Compilation album by All About Eve
- Released: 5 November 2002
- Genre: Post-punk; gothic rock; dark wave; alternative rock;
- Length: 65:50
- Label: JamTart

All About Eve chronology
| Live and Electric at the Union Chapel (2001) | Return to Eden, Vol. 1: The Early Recordings (2002) | Iceland (2002) |

= Return to Eden, Vol. 1: The Early Recordings =

Return to Eden, Vol. 1: The Early Recordings is a compilation by All About Eve released in early 2002 on their own JamTart label and widely sold at gigs at that time, though also it was (and still is) available to buy in shops and online. It was the fourth album released since the band's reformation in 1999.

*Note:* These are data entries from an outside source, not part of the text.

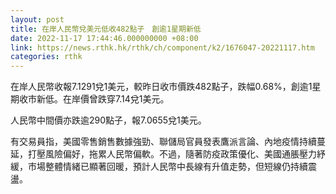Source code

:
 ```yaml
---
layout: post
title: 在岸人民幣兌美元低收482點子　創逾1星期新低
date: 2022-11-17 17:44:46.000000000 +08:00
link: https://news.rthk.hk/rthk/ch/component/k2/1676047-20221117.htm
categories: rthk
---
```


在岸人民幣收報7.1291兌1美元，較昨日收市價跌482點子，跌幅0.68%，創逾1星期收市新低。在岸價曾跌穿7.14兌1美元。

人民幣中間價亦跌逾290點子，報7.0655兌1美元。

有交易員指，美國零售銷售數據強勁、聯儲局官員發表鷹派言論、內地疫情持續蔓延，打壓風險偏好，拖累人民幣偏軟。不過，隨著防疫政策優化、美國通脹壓力紓緩，市場整體情緒已顯著回暖，預計人民幣中長線有升值走勢，但短線仍持續震盪。
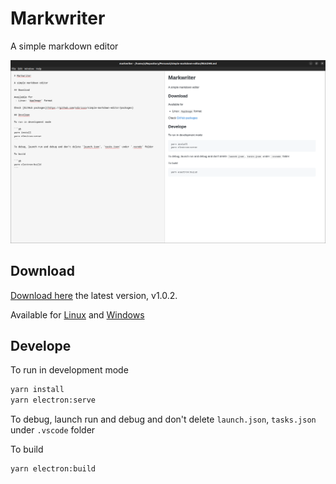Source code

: # Markwriter

A simple markdown editor

![](./sample-image.png)

## Download

[Download here](https://github.com/sdiricco/simple-markdown-editor/releases/tag/1.0.2) the latest version, v1.0.2.

Available for [Linux](https://github.com/sdiricco/simple-markdown-editor/releases/tag/1.0.2) and [Windows](https://github.com/sdiricco/simple-markdown-editor/releases/tag/1.0.2)


## Develope

To run in development mode

```sh
yarn install
yarn electron:serve
```

To debug, launch run and debug and don't delete `launch.json`, `tasks.json` under `.vscode` folder

To build

```sh
yarn electron:build
```




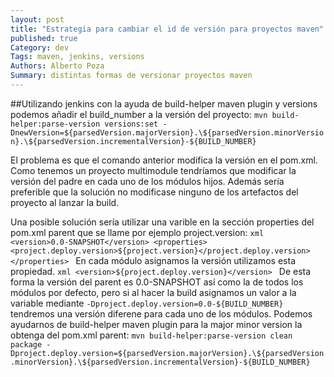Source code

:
 ```yaml
---
layout: post
title: "Estrategia para cambiar el id de versión para proyectos maven"
published: true
Category: dev
Tags: maven, jenkins, versions
Authors: Alberto Poza
Summary: distintas formas de versionar proyectos maven
---
```


##Utilizando jenkins
con la ayuda de build-helper maven plugin y versions podemos añadir el build_number a la versión del proyecto:
`mvn build-helper:parse-version versions:set -DnewVersion=${parsedVersion.majorVersion}.\${parsedVersion.minorVersion}.\${parsedVersion.incrementalVersion}-${BUILD_NUMBER}`

El problema es que el comando anterior modifica la versión en el pom.xml. Como tenemos un proyecto multimodule tendríamos que modificar la versión del padre en cada uno de los módulos hijos. Además sería preferible que la solución no modificase ninguno de los artefactos del proyecto al lanzar la build.

Una posible solución sería utilizar una varible en la sección properties del pom.xml parent que se llame por ejemplo project.version:
	```xml
	<version>0.0-SNAPSHOT</version>
	<properties>
		<project.deploy.version>${project.version}</project.deploy.version>
	</properties>
	```
En cada módulo asignamos la versión utilizamos esta propiedad.
	```xml
	<version>${project.deploy.version}</version>
	```
De esta forma la versión del parent es 0.0-SNAPSHOT así como la de todos los módulos por defecto, pero si al hacer la build asignamos un valor a la variable mediante `-Dproject.deploy.version=0.0-${BUILD_NUMBER}` tendremos una versión diferene para cada uno de los módulos. Podemos ayudarnos de build-helper maven plugin para la major minor version la obtenga del pom.xml parent: 
`mvn build-helper:parse-version clean package -Dproject.deploy.version=${parsedVersion.majorVersion}.\${parsedVersion.minorVersion}.\${parsedVersion.incrementalVersion}-${BUILD_NUMBER}`


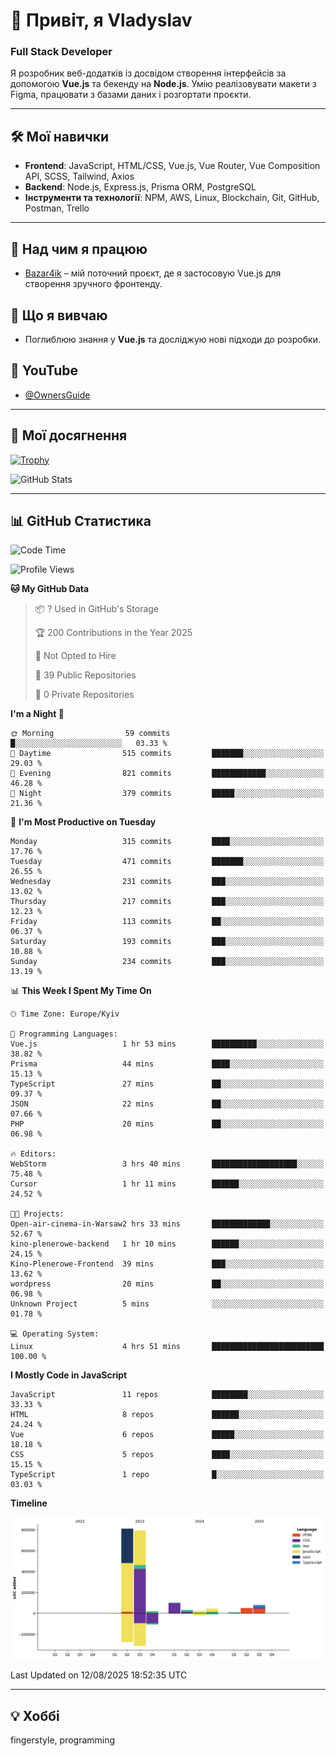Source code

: # 👋 Привіт, я Vladyslav  
### Full Stack Developer  

Я розробник веб-додатків із досвідом створення інтерфейсів за допомогою **Vue.js** та бекенду на **Node.js**. Умію реалізовувати макети з Figma, працювати з базами даних і розгортати проєкти.

---

## 🛠 Мої навички  
- **Frontend**: JavaScript, HTML/CSS, Vue.js, Vue Router, Vue Composition API, SCSS, Tailwind, Axios  
- **Backend**: Node.js, Express.js, Prisma ORM, PostgreSQL  
- **Інструменти та технології**: NPM, AWS, Linux, Blockchain, Git, GitHub, Postman, Trello  

---

## 🔭 Над чим я працюю  
- [Bazar4ik](https://github.com/owner6/bazar4ik-front) – мій поточний проєкт, де я застосовую Vue.js для створення зручного фронтенду.

## 🌱 Що я вивчаю  
- Поглиблюю знання у **Vue.js** та досліджую нові підходи до розробки.

## 🎥 YouTube  
- [@OwnersGuide](https://www.youtube.com/@OwnersGuide-)
  
---

## 🌟 Мої досягнення  
[![Trophy](https://github-profile-trophy.vercel.app/?username=owner6&theme=default)](https://github.com/ryo-ma/github-profile-trophy)

<div align="left">
  <img src="https://github-readme-stats.vercel.app/api?username=owner6&show_icons=true&theme=default" alt="GitHub Stats"/>
</div>

---

## 📊 GitHub Статистика  
<!--START_SECTION:waka-->
![Code Time](http://img.shields.io/badge/Code%20Time-61%20hrs%2012%20mins-blue)

![Profile Views](http://img.shields.io/badge/Profile%20Views-0-blue)

**🐱 My GitHub Data** 

> 📦 ? Used in GitHub's Storage 
 > 
> 🏆 200 Contributions in the Year 2025
 > 
> 🚫 Not Opted to Hire
 > 
> 📜 39 Public Repositories 
 > 
> 🔑 0 Private Repositories 
 > 
**I'm a Night 🦉** 

```text
🌞 Morning                59 commits          █░░░░░░░░░░░░░░░░░░░░░░░░   03.33 % 
🌆 Daytime                515 commits         ███████░░░░░░░░░░░░░░░░░░   29.03 % 
🌃 Evening                821 commits         ████████████░░░░░░░░░░░░░   46.28 % 
🌙 Night                  379 commits         █████░░░░░░░░░░░░░░░░░░░░   21.36 % 
```
📅 **I'm Most Productive on Tuesday** 

```text
Monday                   315 commits         ████░░░░░░░░░░░░░░░░░░░░░   17.76 % 
Tuesday                  471 commits         ███████░░░░░░░░░░░░░░░░░░   26.55 % 
Wednesday                231 commits         ███░░░░░░░░░░░░░░░░░░░░░░   13.02 % 
Thursday                 217 commits         ███░░░░░░░░░░░░░░░░░░░░░░   12.23 % 
Friday                   113 commits         ██░░░░░░░░░░░░░░░░░░░░░░░   06.37 % 
Saturday                 193 commits         ███░░░░░░░░░░░░░░░░░░░░░░   10.88 % 
Sunday                   234 commits         ███░░░░░░░░░░░░░░░░░░░░░░   13.19 % 
```


📊 **This Week I Spent My Time On** 

```text
🕑︎ Time Zone: Europe/Kyiv

💬 Programming Languages: 
Vue.js                   1 hr 53 mins        ██████████░░░░░░░░░░░░░░░   38.82 % 
Prisma                   44 mins             ████░░░░░░░░░░░░░░░░░░░░░   15.13 % 
TypeScript               27 mins             ██░░░░░░░░░░░░░░░░░░░░░░░   09.37 % 
JSON                     22 mins             ██░░░░░░░░░░░░░░░░░░░░░░░   07.66 % 
PHP                      20 mins             ██░░░░░░░░░░░░░░░░░░░░░░░   06.98 % 

🔥 Editors: 
WebStorm                 3 hrs 40 mins       ███████████████████░░░░░░   75.48 % 
Cursor                   1 hr 11 mins        ██████░░░░░░░░░░░░░░░░░░░   24.52 % 

🐱‍💻 Projects: 
Open-air-cinema-in-Warsaw2 hrs 33 mins       █████████████░░░░░░░░░░░░   52.67 % 
kino-plenerowe-backend   1 hr 10 mins        ██████░░░░░░░░░░░░░░░░░░░   24.15 % 
Kino-Plenerowe-Frontend  39 mins             ███░░░░░░░░░░░░░░░░░░░░░░   13.62 % 
wordpress                20 mins             ██░░░░░░░░░░░░░░░░░░░░░░░   06.98 % 
Unknown Project          5 mins              ░░░░░░░░░░░░░░░░░░░░░░░░░   01.78 % 

💻 Operating System: 
Linux                    4 hrs 51 mins       █████████████████████████   100.00 % 
```

**I Mostly Code in JavaScript** 

```text
JavaScript               11 repos            ████████░░░░░░░░░░░░░░░░░   33.33 % 
HTML                     8 repos             ██████░░░░░░░░░░░░░░░░░░░   24.24 % 
Vue                      6 repos             █████░░░░░░░░░░░░░░░░░░░░   18.18 % 
CSS                      5 repos             ████░░░░░░░░░░░░░░░░░░░░░   15.15 % 
TypeScript               1 repo              █░░░░░░░░░░░░░░░░░░░░░░░░   03.03 % 
```



**Timeline**

![Lines of Code chart](https://raw.githubusercontent.com/owner6/owner6/main/assets/bar_graph.png)


 Last Updated on 12/08/2025 18:52:35 UTC
<!--END_SECTION:waka-->




---

## 💡 Хоббі  
fingerstyle, programming  
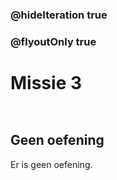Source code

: ### @hideIteration true
### @flyoutOnly true
# Missie 3
```blocks

```

```template

```

## Geen oefening
Er is geen oefening.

As the title suggests, this compilation concerns itself with the songs which the band produced under its own Eden label prior to being signed by Mercury in 1987. As well as some unreleased demos, it includes all the A-sides and B-sides of their Eden label 7" and 12" singles, and the track "Suppertime": prior to the release of Return to Eden, this last track had only ever been released on a 'various artists' compilation entitled Gunfire and Pianos, put out in 1985 by ZigZag magazine and the record label Situation Two. As such, Return to Eden is of huge significance to All About Eve fans as it is the only place where all of these early (1985–87) works may be found, short of finding then buying each single individually. Most of the tracks had never before been released on CD.

Professional ratings
Review scores
| Source | Rating |
| Allmusic | Star |

==Track listing==
1. "D for Desire" - 4:16
2. "Don't Follow Me (March Hare)" - 4:05
3. "Suppertime" - 3:10
4. "End of the Day" - 3:59
5. "Love Leads Nowhere" - 3:50
6. "In the Clouds" - 3:11
7. "Apple Tree Man" (demo version) - 4:04
8. "Shelter from the Rain" - 5:18
9. "Every Angel" (demo version) - 3:37
10. "In the Meadow" (demo version) - 4:32
11. "Our Summer" - 3:23
12. "Lady Moonlight" - 4:28
13. "Our Summer" (extended) - 4:28
14. "Flowers In Our Hair" - 4:07
15. "Paradise" - 3:52
16. "Devil Woman" - 2:58
17. "Flowers In Our Hair" (extended) - 5:12

==Notes==

Most of these tracks feature the band's "classic" line-up of Julianne Regan (voice), Tim Bricheno (guitars) and Andy Cousin (bass), with a drum machine rather than a live drummer as original drummer Manuela Zwingmann left the band immediately after "D for Desire": she was not replaced full-time (by Mark Price) until their eponymous first album was nearly complete in 1988. The band re-recorded several tracks, with different musical arrangements, for this album.

While this album was being put together in 2002 Bricheno was recalled by the band in order to write the sleeve-notes, his first involvement with All About Eve since Scarlet and Other Stories in 1989.

A limited number of the CDs, signed by Regan, Cousin and Bricheno, were sold at live gigs.